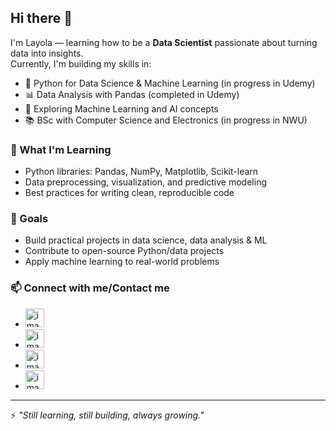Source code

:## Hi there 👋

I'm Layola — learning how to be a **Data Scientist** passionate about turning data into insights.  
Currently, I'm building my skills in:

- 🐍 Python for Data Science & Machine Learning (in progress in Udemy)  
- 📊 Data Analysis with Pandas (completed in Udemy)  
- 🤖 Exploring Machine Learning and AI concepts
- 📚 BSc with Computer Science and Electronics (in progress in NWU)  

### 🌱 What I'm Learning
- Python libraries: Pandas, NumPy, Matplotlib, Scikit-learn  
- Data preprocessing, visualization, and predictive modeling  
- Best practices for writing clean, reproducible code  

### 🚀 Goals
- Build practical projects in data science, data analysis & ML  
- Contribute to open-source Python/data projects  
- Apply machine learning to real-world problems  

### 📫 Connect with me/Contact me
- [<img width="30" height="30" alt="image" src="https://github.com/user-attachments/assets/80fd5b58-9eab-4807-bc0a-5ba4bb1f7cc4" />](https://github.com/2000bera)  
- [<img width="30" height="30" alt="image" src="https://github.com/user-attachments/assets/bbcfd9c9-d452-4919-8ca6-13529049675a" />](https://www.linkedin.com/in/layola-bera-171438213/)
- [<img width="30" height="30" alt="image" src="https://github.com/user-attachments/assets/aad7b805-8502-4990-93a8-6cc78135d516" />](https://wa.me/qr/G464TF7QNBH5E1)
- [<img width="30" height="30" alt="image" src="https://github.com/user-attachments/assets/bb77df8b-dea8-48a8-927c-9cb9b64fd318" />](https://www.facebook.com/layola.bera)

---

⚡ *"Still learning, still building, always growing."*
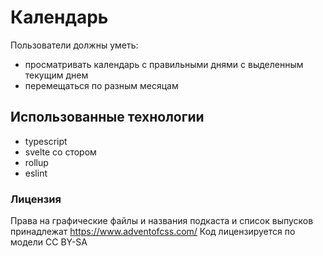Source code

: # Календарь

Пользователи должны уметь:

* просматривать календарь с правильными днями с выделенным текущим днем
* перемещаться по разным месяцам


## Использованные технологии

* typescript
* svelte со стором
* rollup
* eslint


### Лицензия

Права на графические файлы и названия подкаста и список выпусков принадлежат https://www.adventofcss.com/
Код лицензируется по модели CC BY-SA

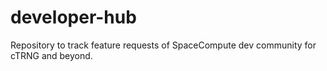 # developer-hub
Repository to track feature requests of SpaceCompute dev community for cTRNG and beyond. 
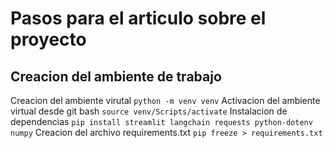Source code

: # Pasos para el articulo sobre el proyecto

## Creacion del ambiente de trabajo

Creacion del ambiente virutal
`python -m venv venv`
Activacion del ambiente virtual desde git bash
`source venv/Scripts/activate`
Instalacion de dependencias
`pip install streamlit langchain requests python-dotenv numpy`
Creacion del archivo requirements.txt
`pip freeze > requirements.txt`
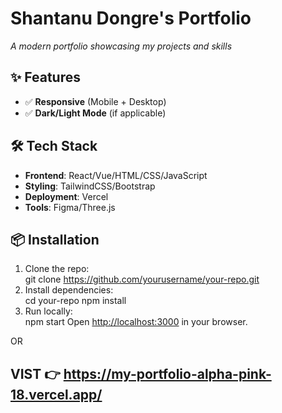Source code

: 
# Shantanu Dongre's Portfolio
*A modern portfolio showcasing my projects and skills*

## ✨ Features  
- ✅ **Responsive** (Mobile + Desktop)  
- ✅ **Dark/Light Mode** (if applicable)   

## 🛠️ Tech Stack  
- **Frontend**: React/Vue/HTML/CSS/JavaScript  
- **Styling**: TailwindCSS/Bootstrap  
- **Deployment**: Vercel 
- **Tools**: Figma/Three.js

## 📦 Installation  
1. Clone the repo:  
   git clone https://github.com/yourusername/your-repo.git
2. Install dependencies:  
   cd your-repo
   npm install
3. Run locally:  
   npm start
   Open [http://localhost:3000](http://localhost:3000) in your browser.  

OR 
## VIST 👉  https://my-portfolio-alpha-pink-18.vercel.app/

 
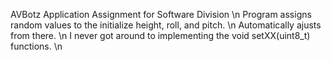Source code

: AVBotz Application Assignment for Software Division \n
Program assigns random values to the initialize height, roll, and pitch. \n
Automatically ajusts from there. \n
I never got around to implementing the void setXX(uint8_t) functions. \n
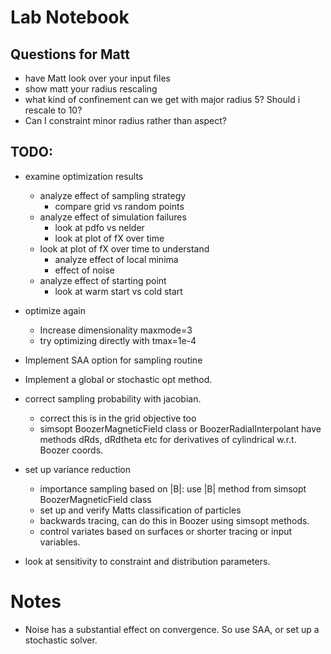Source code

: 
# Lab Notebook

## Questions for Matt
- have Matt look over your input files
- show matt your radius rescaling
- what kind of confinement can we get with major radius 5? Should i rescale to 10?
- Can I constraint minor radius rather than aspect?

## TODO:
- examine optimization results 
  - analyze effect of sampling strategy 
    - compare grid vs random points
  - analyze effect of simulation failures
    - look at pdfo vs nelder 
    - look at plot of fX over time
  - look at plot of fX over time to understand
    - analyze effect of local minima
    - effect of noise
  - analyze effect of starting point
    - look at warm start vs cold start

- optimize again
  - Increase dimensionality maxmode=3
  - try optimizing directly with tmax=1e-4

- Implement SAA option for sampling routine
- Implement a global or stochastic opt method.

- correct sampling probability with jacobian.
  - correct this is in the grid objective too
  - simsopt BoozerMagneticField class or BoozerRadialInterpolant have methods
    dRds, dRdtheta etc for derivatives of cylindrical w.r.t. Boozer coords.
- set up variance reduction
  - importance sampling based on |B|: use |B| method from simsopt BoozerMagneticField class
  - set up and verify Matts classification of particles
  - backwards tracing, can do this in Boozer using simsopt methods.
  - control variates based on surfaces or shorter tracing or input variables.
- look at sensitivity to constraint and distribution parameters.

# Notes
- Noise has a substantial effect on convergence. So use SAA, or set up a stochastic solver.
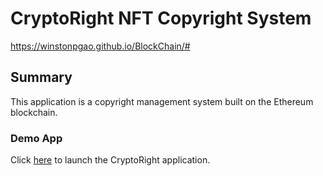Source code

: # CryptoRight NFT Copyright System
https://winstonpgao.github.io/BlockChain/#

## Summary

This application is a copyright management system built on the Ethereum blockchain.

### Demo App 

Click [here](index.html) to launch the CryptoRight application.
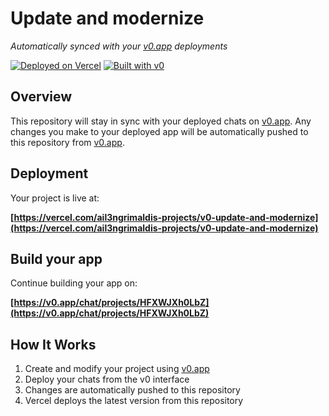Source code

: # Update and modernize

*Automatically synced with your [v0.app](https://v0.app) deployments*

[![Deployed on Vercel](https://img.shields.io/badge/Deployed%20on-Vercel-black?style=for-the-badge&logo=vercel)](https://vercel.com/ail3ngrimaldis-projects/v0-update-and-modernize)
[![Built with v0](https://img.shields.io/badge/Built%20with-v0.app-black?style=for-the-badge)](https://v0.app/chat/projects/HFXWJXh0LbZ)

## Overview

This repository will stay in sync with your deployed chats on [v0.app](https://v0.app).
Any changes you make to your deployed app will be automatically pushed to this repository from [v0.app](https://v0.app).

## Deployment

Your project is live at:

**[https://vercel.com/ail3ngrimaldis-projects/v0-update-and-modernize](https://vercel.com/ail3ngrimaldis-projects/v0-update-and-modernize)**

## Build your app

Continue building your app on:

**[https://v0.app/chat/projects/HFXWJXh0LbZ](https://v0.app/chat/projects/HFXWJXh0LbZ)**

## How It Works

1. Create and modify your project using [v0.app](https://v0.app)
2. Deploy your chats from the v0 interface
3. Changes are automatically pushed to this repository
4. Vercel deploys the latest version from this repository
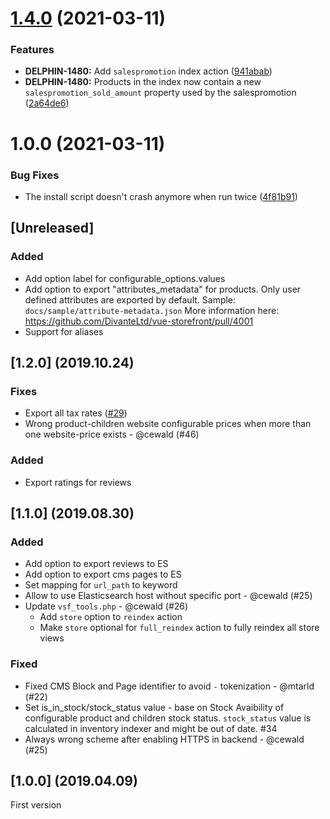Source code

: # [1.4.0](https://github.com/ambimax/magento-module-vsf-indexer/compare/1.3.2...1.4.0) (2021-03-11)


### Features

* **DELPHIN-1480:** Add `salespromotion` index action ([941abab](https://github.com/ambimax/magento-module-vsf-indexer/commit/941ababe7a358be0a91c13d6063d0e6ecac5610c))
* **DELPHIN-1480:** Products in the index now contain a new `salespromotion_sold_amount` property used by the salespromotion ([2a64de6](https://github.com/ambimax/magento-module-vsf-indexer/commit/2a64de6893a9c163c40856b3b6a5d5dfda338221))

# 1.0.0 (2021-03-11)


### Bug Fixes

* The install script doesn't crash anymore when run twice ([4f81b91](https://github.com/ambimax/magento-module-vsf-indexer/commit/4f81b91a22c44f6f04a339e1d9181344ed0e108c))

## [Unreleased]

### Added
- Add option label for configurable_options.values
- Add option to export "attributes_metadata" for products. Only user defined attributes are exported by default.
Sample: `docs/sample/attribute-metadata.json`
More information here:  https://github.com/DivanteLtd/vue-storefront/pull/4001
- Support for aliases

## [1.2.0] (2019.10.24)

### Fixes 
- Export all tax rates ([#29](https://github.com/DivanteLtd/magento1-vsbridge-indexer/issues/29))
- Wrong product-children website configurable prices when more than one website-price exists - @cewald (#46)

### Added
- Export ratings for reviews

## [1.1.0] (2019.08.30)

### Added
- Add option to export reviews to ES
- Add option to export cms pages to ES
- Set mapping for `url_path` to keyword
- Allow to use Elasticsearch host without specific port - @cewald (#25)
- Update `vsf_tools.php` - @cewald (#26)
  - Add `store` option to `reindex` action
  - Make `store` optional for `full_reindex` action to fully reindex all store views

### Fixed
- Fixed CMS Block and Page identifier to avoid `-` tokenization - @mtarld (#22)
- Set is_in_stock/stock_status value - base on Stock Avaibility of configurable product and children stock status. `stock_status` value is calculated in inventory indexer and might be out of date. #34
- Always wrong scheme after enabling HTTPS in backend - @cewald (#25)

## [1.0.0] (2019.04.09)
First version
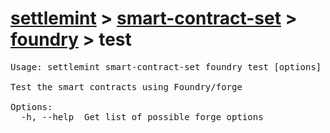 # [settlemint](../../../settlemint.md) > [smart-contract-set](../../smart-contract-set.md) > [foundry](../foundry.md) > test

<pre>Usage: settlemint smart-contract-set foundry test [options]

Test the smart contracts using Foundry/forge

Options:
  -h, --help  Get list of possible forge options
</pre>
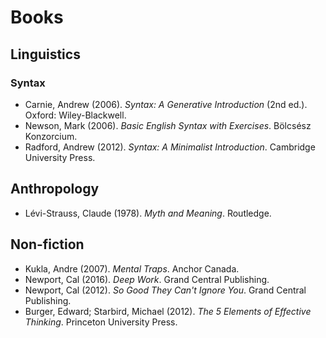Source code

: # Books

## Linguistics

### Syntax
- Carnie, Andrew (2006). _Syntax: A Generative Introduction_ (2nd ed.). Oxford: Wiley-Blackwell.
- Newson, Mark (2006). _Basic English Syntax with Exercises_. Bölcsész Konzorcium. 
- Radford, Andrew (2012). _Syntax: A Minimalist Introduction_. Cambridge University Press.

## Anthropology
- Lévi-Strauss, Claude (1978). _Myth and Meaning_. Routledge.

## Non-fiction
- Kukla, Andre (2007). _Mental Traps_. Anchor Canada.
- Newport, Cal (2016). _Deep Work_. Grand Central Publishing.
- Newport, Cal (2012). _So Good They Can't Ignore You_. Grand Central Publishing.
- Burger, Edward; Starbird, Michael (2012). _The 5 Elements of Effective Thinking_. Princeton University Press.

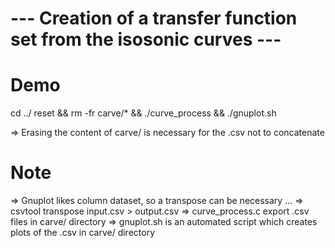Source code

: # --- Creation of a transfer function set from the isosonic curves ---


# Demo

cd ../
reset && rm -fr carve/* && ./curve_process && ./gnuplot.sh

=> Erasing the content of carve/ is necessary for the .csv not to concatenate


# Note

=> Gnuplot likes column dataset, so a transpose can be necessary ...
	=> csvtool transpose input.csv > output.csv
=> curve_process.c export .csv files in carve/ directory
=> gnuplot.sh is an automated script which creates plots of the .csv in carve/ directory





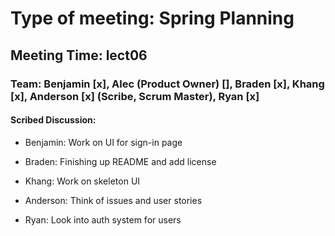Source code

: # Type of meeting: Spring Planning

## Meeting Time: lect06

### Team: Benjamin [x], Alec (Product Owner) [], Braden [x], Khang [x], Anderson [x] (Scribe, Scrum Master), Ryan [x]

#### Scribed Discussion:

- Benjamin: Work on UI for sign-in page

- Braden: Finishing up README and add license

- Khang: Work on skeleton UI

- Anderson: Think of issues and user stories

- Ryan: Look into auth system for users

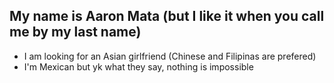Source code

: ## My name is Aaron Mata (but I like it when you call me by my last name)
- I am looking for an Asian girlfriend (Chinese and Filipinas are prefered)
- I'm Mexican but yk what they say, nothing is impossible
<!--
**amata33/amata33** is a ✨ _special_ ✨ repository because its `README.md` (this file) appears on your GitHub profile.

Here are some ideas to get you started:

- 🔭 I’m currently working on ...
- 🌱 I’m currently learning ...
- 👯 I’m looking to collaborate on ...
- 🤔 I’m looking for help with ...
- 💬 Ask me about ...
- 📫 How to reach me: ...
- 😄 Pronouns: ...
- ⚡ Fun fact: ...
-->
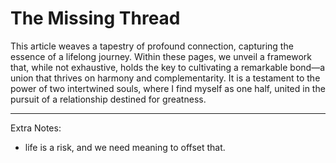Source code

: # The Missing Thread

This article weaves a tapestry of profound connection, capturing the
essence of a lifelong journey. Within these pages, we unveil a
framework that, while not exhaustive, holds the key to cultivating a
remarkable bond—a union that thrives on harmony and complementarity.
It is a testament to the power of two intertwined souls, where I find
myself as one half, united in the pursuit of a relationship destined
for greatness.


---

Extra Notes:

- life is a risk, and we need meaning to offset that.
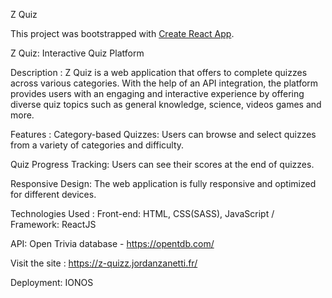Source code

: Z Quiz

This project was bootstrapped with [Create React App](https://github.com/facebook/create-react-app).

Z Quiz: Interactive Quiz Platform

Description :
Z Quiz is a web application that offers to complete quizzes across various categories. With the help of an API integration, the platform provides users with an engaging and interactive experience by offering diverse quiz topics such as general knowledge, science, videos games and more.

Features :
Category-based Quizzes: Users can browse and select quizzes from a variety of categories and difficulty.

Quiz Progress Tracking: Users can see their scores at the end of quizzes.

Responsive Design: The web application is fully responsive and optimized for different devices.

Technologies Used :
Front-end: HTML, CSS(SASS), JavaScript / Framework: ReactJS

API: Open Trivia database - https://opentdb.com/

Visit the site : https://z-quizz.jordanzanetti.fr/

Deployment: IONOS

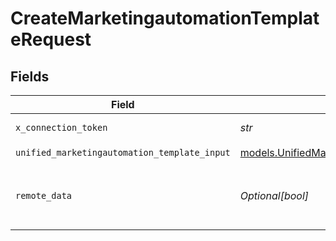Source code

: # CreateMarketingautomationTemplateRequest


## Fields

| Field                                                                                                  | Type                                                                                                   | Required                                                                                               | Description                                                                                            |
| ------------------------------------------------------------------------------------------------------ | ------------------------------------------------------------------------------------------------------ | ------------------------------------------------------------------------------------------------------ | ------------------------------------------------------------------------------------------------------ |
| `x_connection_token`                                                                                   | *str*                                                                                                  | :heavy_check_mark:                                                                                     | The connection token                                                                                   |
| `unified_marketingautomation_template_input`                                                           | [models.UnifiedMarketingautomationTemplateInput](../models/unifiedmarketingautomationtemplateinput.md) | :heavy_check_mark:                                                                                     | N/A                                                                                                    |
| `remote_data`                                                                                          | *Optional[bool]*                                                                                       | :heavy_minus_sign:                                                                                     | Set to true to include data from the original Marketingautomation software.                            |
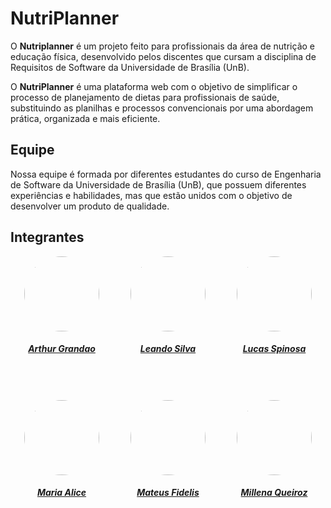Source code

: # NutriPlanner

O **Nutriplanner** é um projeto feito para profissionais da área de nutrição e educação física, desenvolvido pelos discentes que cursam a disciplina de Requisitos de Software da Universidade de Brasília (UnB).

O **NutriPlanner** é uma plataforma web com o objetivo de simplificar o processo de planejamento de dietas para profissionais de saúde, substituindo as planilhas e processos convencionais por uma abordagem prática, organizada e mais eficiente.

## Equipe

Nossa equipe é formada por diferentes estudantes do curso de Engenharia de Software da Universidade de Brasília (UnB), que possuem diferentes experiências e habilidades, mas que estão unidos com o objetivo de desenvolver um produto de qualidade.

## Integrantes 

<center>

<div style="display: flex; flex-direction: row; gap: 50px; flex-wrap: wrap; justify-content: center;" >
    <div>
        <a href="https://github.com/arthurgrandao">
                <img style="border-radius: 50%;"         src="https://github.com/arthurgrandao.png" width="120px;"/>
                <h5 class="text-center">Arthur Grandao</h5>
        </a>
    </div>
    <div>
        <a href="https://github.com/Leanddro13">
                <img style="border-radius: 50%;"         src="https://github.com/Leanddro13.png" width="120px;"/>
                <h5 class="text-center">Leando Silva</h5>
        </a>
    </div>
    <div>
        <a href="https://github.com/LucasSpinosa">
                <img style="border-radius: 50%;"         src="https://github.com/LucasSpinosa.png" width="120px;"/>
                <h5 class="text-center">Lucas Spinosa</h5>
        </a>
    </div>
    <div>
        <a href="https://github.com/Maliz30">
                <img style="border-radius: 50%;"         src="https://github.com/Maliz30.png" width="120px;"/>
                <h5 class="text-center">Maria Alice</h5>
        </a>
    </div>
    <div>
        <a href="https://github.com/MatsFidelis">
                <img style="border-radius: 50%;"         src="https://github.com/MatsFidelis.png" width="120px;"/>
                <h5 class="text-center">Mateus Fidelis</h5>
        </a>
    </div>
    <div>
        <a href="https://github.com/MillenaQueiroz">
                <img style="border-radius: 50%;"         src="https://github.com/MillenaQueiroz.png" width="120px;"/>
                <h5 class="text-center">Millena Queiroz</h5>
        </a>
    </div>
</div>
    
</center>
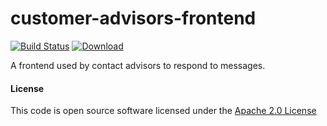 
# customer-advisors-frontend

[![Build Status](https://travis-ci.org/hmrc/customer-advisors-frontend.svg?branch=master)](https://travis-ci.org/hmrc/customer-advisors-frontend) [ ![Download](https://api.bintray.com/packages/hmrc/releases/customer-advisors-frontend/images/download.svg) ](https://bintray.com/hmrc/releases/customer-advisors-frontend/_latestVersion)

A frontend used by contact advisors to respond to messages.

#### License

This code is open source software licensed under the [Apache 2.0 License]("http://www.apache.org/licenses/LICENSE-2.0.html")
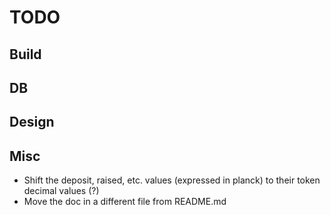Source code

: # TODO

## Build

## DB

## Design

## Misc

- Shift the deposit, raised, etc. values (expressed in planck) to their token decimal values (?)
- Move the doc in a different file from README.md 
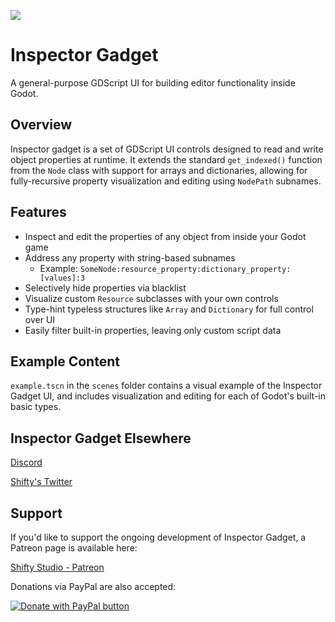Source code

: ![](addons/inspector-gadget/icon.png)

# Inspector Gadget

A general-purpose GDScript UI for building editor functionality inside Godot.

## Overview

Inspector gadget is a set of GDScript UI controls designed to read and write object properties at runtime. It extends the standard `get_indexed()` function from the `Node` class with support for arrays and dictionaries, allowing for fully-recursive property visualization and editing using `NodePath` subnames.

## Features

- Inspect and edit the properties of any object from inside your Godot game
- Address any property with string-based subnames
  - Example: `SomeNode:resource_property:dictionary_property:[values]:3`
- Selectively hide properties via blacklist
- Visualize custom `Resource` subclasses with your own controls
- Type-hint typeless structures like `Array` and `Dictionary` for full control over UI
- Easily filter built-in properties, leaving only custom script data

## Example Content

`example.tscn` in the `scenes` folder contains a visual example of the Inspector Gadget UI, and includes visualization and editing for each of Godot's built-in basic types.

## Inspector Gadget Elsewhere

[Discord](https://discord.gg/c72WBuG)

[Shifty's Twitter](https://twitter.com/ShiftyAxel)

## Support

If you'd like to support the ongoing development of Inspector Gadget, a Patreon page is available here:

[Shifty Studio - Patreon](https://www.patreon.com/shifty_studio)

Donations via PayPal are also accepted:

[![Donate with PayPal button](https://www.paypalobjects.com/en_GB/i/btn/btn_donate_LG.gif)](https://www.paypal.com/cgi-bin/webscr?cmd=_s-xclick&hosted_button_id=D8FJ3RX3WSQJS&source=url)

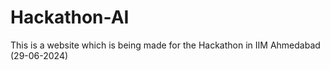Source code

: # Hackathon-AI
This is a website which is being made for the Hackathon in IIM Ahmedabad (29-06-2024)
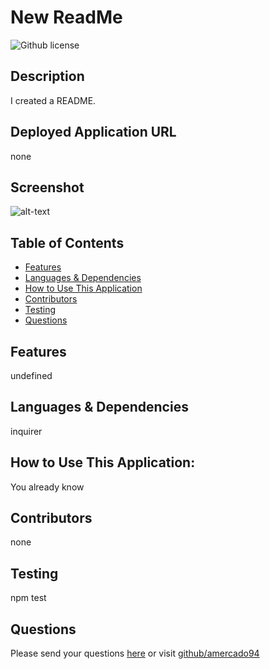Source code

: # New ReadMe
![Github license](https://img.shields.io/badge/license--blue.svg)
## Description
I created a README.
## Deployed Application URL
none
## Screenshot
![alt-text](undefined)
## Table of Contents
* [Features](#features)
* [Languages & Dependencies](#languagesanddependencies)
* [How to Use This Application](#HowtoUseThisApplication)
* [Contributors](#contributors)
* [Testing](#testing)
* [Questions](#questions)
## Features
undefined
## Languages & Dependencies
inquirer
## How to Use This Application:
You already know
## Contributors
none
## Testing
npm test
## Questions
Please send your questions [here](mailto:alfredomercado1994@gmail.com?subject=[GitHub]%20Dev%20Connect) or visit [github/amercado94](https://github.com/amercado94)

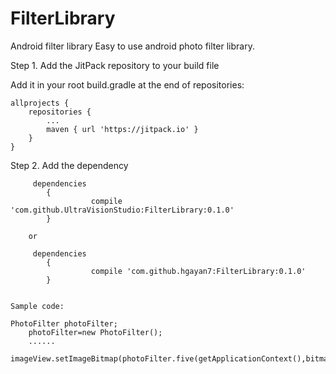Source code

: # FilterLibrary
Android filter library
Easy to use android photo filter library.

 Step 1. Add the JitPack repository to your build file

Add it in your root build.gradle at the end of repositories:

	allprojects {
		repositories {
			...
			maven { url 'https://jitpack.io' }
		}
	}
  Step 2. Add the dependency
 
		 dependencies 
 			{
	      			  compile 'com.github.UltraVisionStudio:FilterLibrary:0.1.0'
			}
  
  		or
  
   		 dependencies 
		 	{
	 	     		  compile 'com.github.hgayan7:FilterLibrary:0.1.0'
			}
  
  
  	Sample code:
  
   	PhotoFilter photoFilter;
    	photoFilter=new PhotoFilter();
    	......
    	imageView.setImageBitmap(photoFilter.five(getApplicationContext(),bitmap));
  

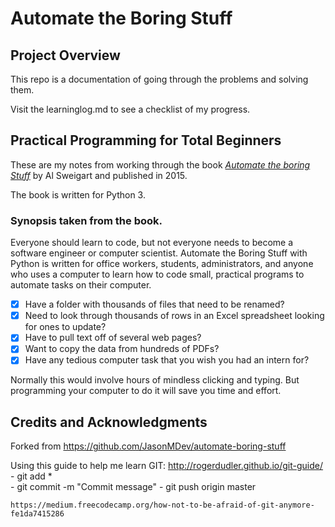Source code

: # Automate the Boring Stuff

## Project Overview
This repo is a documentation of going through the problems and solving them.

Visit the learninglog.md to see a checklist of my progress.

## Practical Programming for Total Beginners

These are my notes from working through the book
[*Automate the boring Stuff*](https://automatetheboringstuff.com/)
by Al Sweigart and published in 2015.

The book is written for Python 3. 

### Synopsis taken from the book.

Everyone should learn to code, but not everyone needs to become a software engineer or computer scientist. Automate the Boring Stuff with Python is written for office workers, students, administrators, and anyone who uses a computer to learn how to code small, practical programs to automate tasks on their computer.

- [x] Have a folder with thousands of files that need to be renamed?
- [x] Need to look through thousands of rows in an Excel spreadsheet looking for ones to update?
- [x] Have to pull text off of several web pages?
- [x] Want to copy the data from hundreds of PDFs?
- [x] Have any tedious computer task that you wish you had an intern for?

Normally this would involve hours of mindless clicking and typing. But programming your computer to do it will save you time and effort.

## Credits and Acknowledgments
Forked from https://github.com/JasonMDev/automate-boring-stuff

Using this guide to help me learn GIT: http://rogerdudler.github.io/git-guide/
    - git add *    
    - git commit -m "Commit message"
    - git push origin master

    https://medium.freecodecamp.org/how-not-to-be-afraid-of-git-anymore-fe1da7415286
__________________________________________________
What this task involves
Transcribe, from the material above, the stretch starting at the line with "If you'd like" and ending at the line with "# New ReadMe", both included, exactly. Do not carry over pictures.

Answer to this problem
If you'd like to support the ongoing development of Inspector Gadget, a Patreon page is available here:

[Shifty Studio - Patreon](https://www.patreon.com/shifty_studio)

Donations via PayPal are also accepted:

[![Donate with PayPal button](https://www.paypalobjects.com/en_GB/i/btn/btn_donate_LG.gif)](https://www.paypal.com/cgi-bin/webscr?cmd=_s-xclick&hosted_button_id=D8FJ3RX3WSQJS&source=url)

Source code

: # Hackathon-AI
This is a website which is being made for the Hackathon in IIM Ahmedabad (29-06-2024)
Source code

: # New ReadMe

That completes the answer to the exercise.